▶ **Problem details**: Write the entries below out again exactly; any picture in them stays out.

· · ·

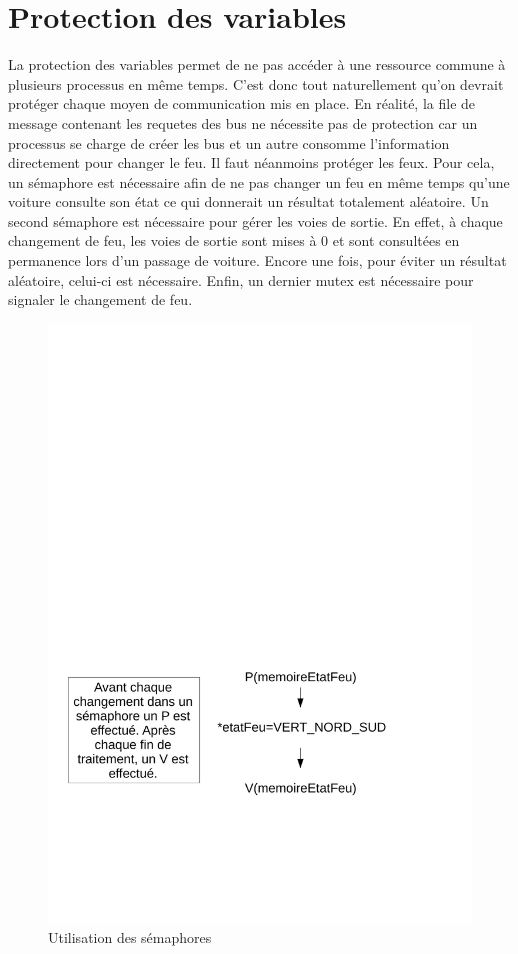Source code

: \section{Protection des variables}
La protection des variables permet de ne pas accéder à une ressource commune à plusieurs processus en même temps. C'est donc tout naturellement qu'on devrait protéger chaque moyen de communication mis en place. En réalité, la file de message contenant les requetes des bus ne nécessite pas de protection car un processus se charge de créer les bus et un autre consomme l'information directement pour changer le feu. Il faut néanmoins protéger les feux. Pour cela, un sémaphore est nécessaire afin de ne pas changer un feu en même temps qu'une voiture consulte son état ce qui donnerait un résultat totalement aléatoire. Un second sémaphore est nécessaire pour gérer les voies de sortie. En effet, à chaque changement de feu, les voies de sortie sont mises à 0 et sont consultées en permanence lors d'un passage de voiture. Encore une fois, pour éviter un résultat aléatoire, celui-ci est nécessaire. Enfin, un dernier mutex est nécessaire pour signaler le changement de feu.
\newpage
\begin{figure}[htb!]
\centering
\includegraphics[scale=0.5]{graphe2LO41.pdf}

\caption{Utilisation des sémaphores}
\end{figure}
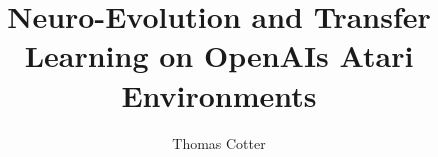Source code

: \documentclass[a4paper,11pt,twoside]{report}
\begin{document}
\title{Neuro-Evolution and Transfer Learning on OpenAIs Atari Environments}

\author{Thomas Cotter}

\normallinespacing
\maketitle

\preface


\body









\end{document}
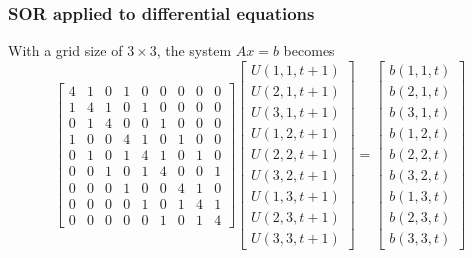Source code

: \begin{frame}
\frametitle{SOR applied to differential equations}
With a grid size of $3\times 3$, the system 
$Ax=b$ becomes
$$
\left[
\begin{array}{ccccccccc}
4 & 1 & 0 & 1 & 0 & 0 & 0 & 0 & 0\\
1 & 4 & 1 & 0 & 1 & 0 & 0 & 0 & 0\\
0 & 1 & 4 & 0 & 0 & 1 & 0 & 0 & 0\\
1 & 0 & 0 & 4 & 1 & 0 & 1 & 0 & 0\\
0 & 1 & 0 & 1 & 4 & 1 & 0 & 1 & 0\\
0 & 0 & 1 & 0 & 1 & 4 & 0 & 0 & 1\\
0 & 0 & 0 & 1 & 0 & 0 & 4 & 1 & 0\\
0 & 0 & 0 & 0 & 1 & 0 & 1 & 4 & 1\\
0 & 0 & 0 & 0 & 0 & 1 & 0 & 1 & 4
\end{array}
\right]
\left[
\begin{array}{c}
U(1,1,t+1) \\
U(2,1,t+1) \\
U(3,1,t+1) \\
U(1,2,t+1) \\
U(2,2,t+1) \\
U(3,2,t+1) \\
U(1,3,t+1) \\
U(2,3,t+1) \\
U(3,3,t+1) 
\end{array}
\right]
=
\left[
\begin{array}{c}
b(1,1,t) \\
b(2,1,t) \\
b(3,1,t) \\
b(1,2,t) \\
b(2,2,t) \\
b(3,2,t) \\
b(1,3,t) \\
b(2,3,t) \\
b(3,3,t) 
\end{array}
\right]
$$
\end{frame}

· · ·

▶ **Task output**:
Source code

: \section{Protection des variables}
La protection des variables permet de ne pas accéder à une ressource commune à plusieurs processus en même temps. C'est donc tout naturellement qu'on devrait protéger chaque moyen de communication mis en place. En réalité, la file de message contenant les requetes des bus ne nécessite pas de protection car un processus se charge de créer les bus et un autre consomme l'information directement pour changer le feu. Il faut néanmoins protéger les feux. Pour cela, un sémaphore est nécessaire afin de ne pas changer un feu en même temps qu'une voiture consulte son état ce qui donnerait un résultat totalement aléatoire. Un second sémaphore est nécessaire pour gérer les voies de sortie. En effet, à chaque changement de feu, les voies de sortie sont mises à 0 et sont consultées en permanence lors d'un passage de voiture. Encore une fois, pour éviter un résultat aléatoire, celui-ci est nécessaire. Enfin, un dernier mutex est nécessaire pour signaler le changement de feu.
\newpage
\begin{figure}[htb!]
\centering
\includegraphics[scale=0.5]{graphe2LO41.pdf}

\caption{Utilisation des sémaphores}
\end{figure}
Source code

: \documentclass[a4paper,11pt,twoside]{report}
\begin{document}
\title{Neuro-Evolution and Transfer Learning on OpenAIs Atari Environments}

\author{Thomas Cotter}

\normallinespacing
\maketitle

\preface


\body









\end{document}
Source code

: \begin{frame}
\frametitle{SOR applied to differential equations}
With a grid size of $3\times 3$, the system 
$Ax=b$ becomes
$$
\left[
\begin{array}{ccccccccc}
4 & 1 & 0 & 1 & 0 & 0 & 0 & 0 & 0\\
1 & 4 & 1 & 0 & 1 & 0 & 0 & 0 & 0\\
0 & 1 & 4 & 0 & 0 & 1 & 0 & 0 & 0\\
1 & 0 & 0 & 4 & 1 & 0 & 1 & 0 & 0\\
0 & 1 & 0 & 1 & 4 & 1 & 0 & 1 & 0\\
0 & 0 & 1 & 0 & 1 & 4 & 0 & 0 & 1\\
0 & 0 & 0 & 1 & 0 & 0 & 4 & 1 & 0\\
0 & 0 & 0 & 0 & 1 & 0 & 1 & 4 & 1\\
0 & 0 & 0 & 0 & 0 & 1 & 0 & 1 & 4
\end{array}
\right]
\left[
\begin{array}{c}
U(1,1,t+1) \\
U(2,1,t+1) \\
U(3,1,t+1) \\
U(1,2,t+1) \\
U(2,2,t+1) \\
U(3,2,t+1) \\
U(1,3,t+1) \\
U(2,3,t+1) \\
U(3,3,t+1) 
\end{array}
\right]
=
\left[
\begin{array}{c}
b(1,1,t) \\
b(2,1,t) \\
b(3,1,t) \\
b(1,2,t) \\
b(2,2,t) \\
b(3,2,t) \\
b(1,3,t) \\
b(2,3,t) \\
b(3,3,t) 
\end{array}
\right]
$$
\end{frame}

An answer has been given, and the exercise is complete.